◆ PROBLEM REQUIREMENTS:
After finding the line with "will abbreviate the" in the entries below, retype exactly each line from there through the line with "Theorem 7 (applied", including that final line.

◆ DATA TO PROCESS:

# # # # # # #

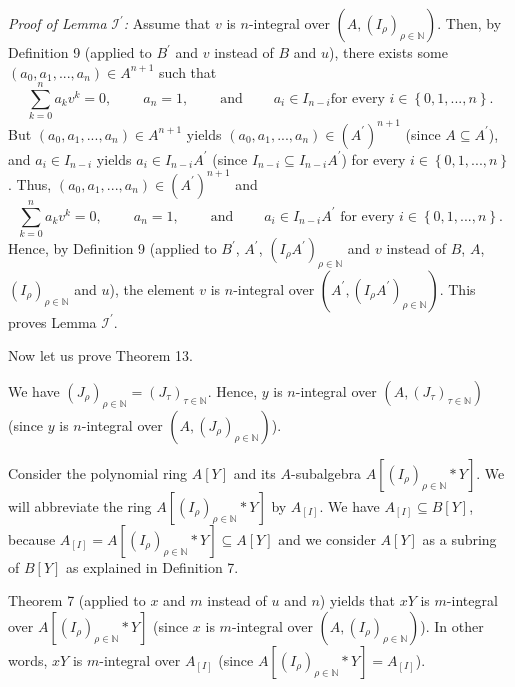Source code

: \documentclass[12pt,final,notitlepage,onecolumn]{article}%
\begin{document}
\textit{Proof of Lemma }$\mathcal{I}^{\prime}$\textit{:} Assume that $v$ is
$n$-integral over $\left(  A,\left(  I_{\rho}\right)  _{\rho\in\mathbb{N}%
}\right)  $. Then, by Definition 9 (applied to $B^{\prime}$ and $v$ instead of
$B$ and $u$), there exists some $\left(  a_{0},a_{1},...,a_{n}\right)  \in
A^{n+1}$ such that%
\[
\sum\limits_{k=0}^{n}a_{k}v^{k}=0,\ \ \ \ \ \ \ \ \ \ a_{n}%
=1,\ \ \ \ \ \ \ \ \ \ \text{and}\ \ \ \ \ \ \ \ \ \ a_{i}\in I_{n-i}\text{
for every }i\in\left\{  0,1,...,n\right\}  .
\]
But $\left(  a_{0},a_{1},...,a_{n}\right)  \in A^{n+1}$ yields $\left(
a_{0},a_{1},...,a_{n}\right)  \in\left(  A^{\prime}\right)  ^{n+1}$ (since
$A\subseteq A^{\prime}$), and $a_{i}\in I_{n-i}$ yields $a_{i}\in
I_{n-i}A^{\prime}$ (since $I_{n-i}\subseteq I_{n-i}A^{\prime}$) for every
$i\in\left\{  0,1,...,n\right\}  $. Thus, $\left(  a_{0},a_{1},...,a_{n}%
\right)  \in\left(  A^{\prime}\right)  ^{n+1}$ and%
\[
\sum\limits_{k=0}^{n}a_{k}v^{k}=0,\ \ \ \ \ \ \ \ \ \ a_{n}%
=1,\ \ \ \ \ \ \ \ \ \ \text{and}\ \ \ \ \ \ \ \ \ \ a_{i}\in I_{n-i}%
A^{\prime}\text{ for every }i\in\left\{  0,1,...,n\right\}  .
\]
Hence, by Definition 9 (applied to $B^{\prime}$, $A^{\prime}$, $\left(
I_{\rho}A^{\prime}\right)  _{\rho\in\mathbb{N}}$ and $v$ instead of $B$, $A$,
$\left(  I_{\rho}\right)  _{\rho\in\mathbb{N}}$ and $u$), the element $v$ is
$n$-integral over $\left(  A^{\prime},\left(  I_{\rho}A^{\prime}\right)
_{\rho\in\mathbb{N}}\right)  $. This proves Lemma $\mathcal{I}^{\prime}$.

Now let us prove Theorem 13.

We have $\left(  J_{\rho}\right)  _{\rho\in\mathbb{N}}=\left(  J_{\tau
}\right)  _{\tau\in\mathbb{N}}$. Hence, $y$ is $n$-integral over $\left(
A,\left(  J_{\tau}\right)  _{\tau\in\mathbb{N}}\right)  $ (since $y$ is
$n$-integral over $\left(  A,\left(  J_{\rho}\right)  _{\rho\in\mathbb{N}%
}\right)  $).

Consider the polynomial ring $A\left[  Y\right]  $ and its $A$-subalgebra
$A\left[  \left(  I_{\rho}\right)  _{\rho\in\mathbb{N}}\ast Y\right]  $. We
will abbreviate the ring $A\left[  \left(  I_{\rho}\right)  _{\rho
\in\mathbb{N}}\ast Y\right]  $ by $A_{\left[  I\right]  }$. We have
$A_{\left[  I\right]  }\subseteq B\left[  Y\right]  $, because $A_{\left[
I\right]  }=A\left[  \left(  I_{\rho}\right)  _{\rho\in\mathbb{N}}\ast
Y\right]  \subseteq A\left[  Y\right]  $ and we consider $A\left[  Y\right]  $
as a subring of $B\left[  Y\right]  $ as explained in Definition 7.

Theorem 7 (applied to $x$ and $m$ instead of $u$ and $n$) yields that $xY$ is
$m$-integral over $A\left[  \left(  I_{\rho}\right)  _{\rho\in\mathbb{N}}\ast
Y\right]  $ (since $x$ is $m$-integral over $\left(  A,\left(  I_{\rho
}\right)  _{\rho\in\mathbb{N}}\right)  $). In other words, $xY$ is
$m$-integral over $A_{\left[  I\right]  }$ (since $A\left[  \left(  I_{\rho
}\right)  _{\rho\in\mathbb{N}}\ast Y\right]  =A_{\left[  I\right]  }$).
\end{document}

# # # # # # #

◆ FINISHED EXERCISE:
will abbreviate the ring $A\left[  \left(  I_{\rho}\right)  _{\rho
\in\mathbb{N}}\ast Y\right]  $ by $A_{\left[  I\right]  }$. We have
$A_{\left[  I\right]  }\subseteq B\left[  Y\right]  $, because $A_{\left[
I\right]  }=A\left[  \left(  I_{\rho}\right)  _{\rho\in\mathbb{N}}\ast
Y\right]  \subseteq A\left[  Y\right]  $ and we consider $A\left[  Y\right]  $
as a subring of $B\left[  Y\right]  $ as explained in Definition 7.

Theorem 7 (applied to $x$ and $m$ instead of $u$ and $n$) yields that $xY$ is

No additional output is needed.